Exact copy, no pictures: repeat the data that follows.

[[ Input data, beginning ]]

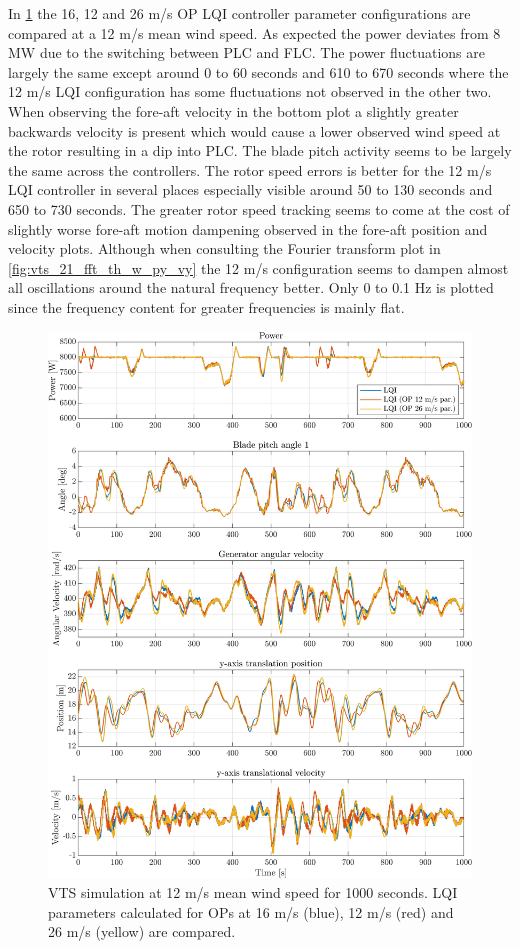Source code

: In \cref{fig:vts_20_pow_th_w_py_vy} the 16, 12 and 26 m/s OP LQI controller parameter configurations are compared at a 12 m/s mean wind speed. As expected the power deviates from 8 MW due to the switching between PLC and FLC. The power fluctuations are largely the same except around 0 to 60 seconds and 610 to 670 seconds where the 12 m/s LQI configuration has some fluctuations not observed in the other two. When observing the fore-aft velocity in the bottom plot a slightly greater backwards velocity is present which would cause a lower observed wind speed at the rotor resulting in a dip into PLC. The blade pitch activity seems to be largely the same across the controllers. The rotor speed errors is better for the 12 m/s LQI controller in several places especially visible around 50 to 130 seconds and 650 to 730 seconds. The greater rotor speed tracking seems to come at the cost of slightly worse fore-aft motion dampening observed in the fore-aft position and velocity plots. Although when consulting the Fourier transform plot in \cref{fig:vts_21_fft_th_w_py_vy} the 12 m/s configuration seems to dampen almost all oscillations around the natural frequency better. Only 0 to 0.1 Hz is plotted since the frequency content for greater frequencies is mainly flat.

\begin{figure}[ht]
	\centering
	\includegraphics[width=0.7\linewidth]{Graphics/TestResults/VTSplotting/20_pow_th_w_py_vy.png}
	\caption{VTS simulation at 12 m/s mean wind speed for 1000 seconds. LQI parameters calculated for OPs at 16 m/s (blue), 12 m/s (red) and 26 m/s (yellow) are compared.}
	\label{fig:vts_20_pow_th_w_py_vy}
\end{figure}

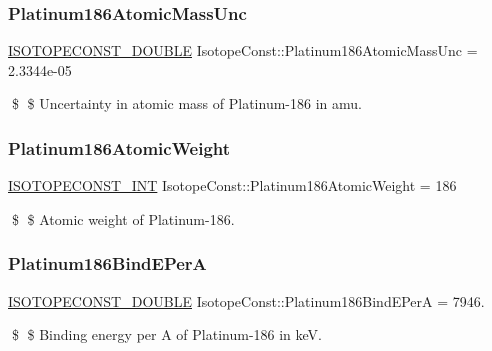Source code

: \subsubsection{\texorpdfstring{Platinum186\+Atomic\+Mass\+Unc}{Platinum186AtomicMassUnc}}
{\footnotesize\ttfamily \mbox{\hyperlink{group___isotope_const-_macros_ga8f45a7272ce02c0b4c65c44636ed719a}{I\+S\+O\+T\+O\+P\+E\+C\+O\+N\+S\+T\+\_\+\+D\+O\+U\+B\+LE}} Isotope\+Const\+::\+Platinum186\+Atomic\+Mass\+Unc = 2.\+3344e-\/05}

\$ \$ Uncertainty in atomic mass of Platinum-\/186 in amu. \mbox{\label{group___isotope_const-_platinum-_pt186_ga734c099451eeefc39f6fffa269dec7d7}} 
\subsubsection{\texorpdfstring{Platinum186\+Atomic\+Weight}{Platinum186AtomicWeight}}
{\footnotesize\ttfamily \mbox{\hyperlink{group___isotope_const-_macros_ga5f18360b3e99483a35c32d789e62621c}{I\+S\+O\+T\+O\+P\+E\+C\+O\+N\+S\+T\+\_\+\+I\+NT}} Isotope\+Const\+::\+Platinum186\+Atomic\+Weight = 186}

\$ \$ Atomic weight of Platinum-\/186. \mbox{\label{group___isotope_const-_platinum-_pt186_ga71cfddf2596fa64a1018b220fec9d070}} 
\subsubsection{\texorpdfstring{Platinum186\+Bind\+E\+PerA}{Platinum186BindEPerA}}
{\footnotesize\ttfamily \mbox{\hyperlink{group___isotope_const-_macros_ga8f45a7272ce02c0b4c65c44636ed719a}{I\+S\+O\+T\+O\+P\+E\+C\+O\+N\+S\+T\+\_\+\+D\+O\+U\+B\+LE}} Isotope\+Const\+::\+Platinum186\+Bind\+E\+PerA = 7946.}

\$ \$ Binding energy per A of Platinum-\/186 in keV. \mbox{\label{group___isotope_const-_platinum-_pt186_ga6daa6e78b42c7084a5bb66745b2d0d58}}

[[ Input data, end ]]

• The completed task:
Source code

: In \cref{fig:vts_20_pow_th_w_py_vy} the 16, 12 and 26 m/s OP LQI controller parameter configurations are compared at a 12 m/s mean wind speed. As expected the power deviates from 8 MW due to the switching between PLC and FLC. The power fluctuations are largely the same except around 0 to 60 seconds and 610 to 670 seconds where the 12 m/s LQI configuration has some fluctuations not observed in the other two. When observing the fore-aft velocity in the bottom plot a slightly greater backwards velocity is present which would cause a lower observed wind speed at the rotor resulting in a dip into PLC. The blade pitch activity seems to be largely the same across the controllers. The rotor speed errors is better for the 12 m/s LQI controller in several places especially visible around 50 to 130 seconds and 650 to 730 seconds. The greater rotor speed tracking seems to come at the cost of slightly worse fore-aft motion dampening observed in the fore-aft position and velocity plots. Although when consulting the Fourier transform plot in \cref{fig:vts_21_fft_th_w_py_vy} the 12 m/s configuration seems to dampen almost all oscillations around the natural frequency better. Only 0 to 0.1 Hz is plotted since the frequency content for greater frequencies is mainly flat.

\begin{figure}[ht]
	\centering
	\includegraphics[width=0.7\linewidth]{Graphics/TestResults/VTSplotting/20_pow_th_w_py_vy.png}
	\caption{VTS simulation at 12 m/s mean wind speed for 1000 seconds. LQI parameters calculated for OPs at 16 m/s (blue), 12 m/s (red) and 26 m/s (yellow) are compared.}
	\label{fig:vts_20_pow_th_w_py_vy}
\end{figure}

Source code

: \subsubsection{\texorpdfstring{Platinum186\+Atomic\+Mass\+Unc}{Platinum186AtomicMassUnc}}
{\footnotesize\ttfamily \mbox{\hyperlink{group___isotope_const-_macros_ga8f45a7272ce02c0b4c65c44636ed719a}{I\+S\+O\+T\+O\+P\+E\+C\+O\+N\+S\+T\+\_\+\+D\+O\+U\+B\+LE}} Isotope\+Const\+::\+Platinum186\+Atomic\+Mass\+Unc = 2.\+3344e-\/05}

\$ \$ Uncertainty in atomic mass of Platinum-\/186 in amu. \mbox{\label{group___isotope_const-_platinum-_pt186_ga734c099451eeefc39f6fffa269dec7d7}} 
\subsubsection{\texorpdfstring{Platinum186\+Atomic\+Weight}{Platinum186AtomicWeight}}
{\footnotesize\ttfamily \mbox{\hyperlink{group___isotope_const-_macros_ga5f18360b3e99483a35c32d789e62621c}{I\+S\+O\+T\+O\+P\+E\+C\+O\+N\+S\+T\+\_\+\+I\+NT}} Isotope\+Const\+::\+Platinum186\+Atomic\+Weight = 186}

\$ \$ Atomic weight of Platinum-\/186. \mbox{\label{group___isotope_const-_platinum-_pt186_ga71cfddf2596fa64a1018b220fec9d070}} 
\subsubsection{\texorpdfstring{Platinum186\+Bind\+E\+PerA}{Platinum186BindEPerA}}
{\footnotesize\ttfamily \mbox{\hyperlink{group___isotope_const-_macros_ga8f45a7272ce02c0b4c65c44636ed719a}{I\+S\+O\+T\+O\+P\+E\+C\+O\+N\+S\+T\+\_\+\+D\+O\+U\+B\+LE}} Isotope\+Const\+::\+Platinum186\+Bind\+E\+PerA = 7946.}

\$ \$ Binding energy per A of Platinum-\/186 in keV. \mbox{\label{group___isotope_const-_platinum-_pt186_ga6daa6e78b42c7084a5bb66745b2d0d58}}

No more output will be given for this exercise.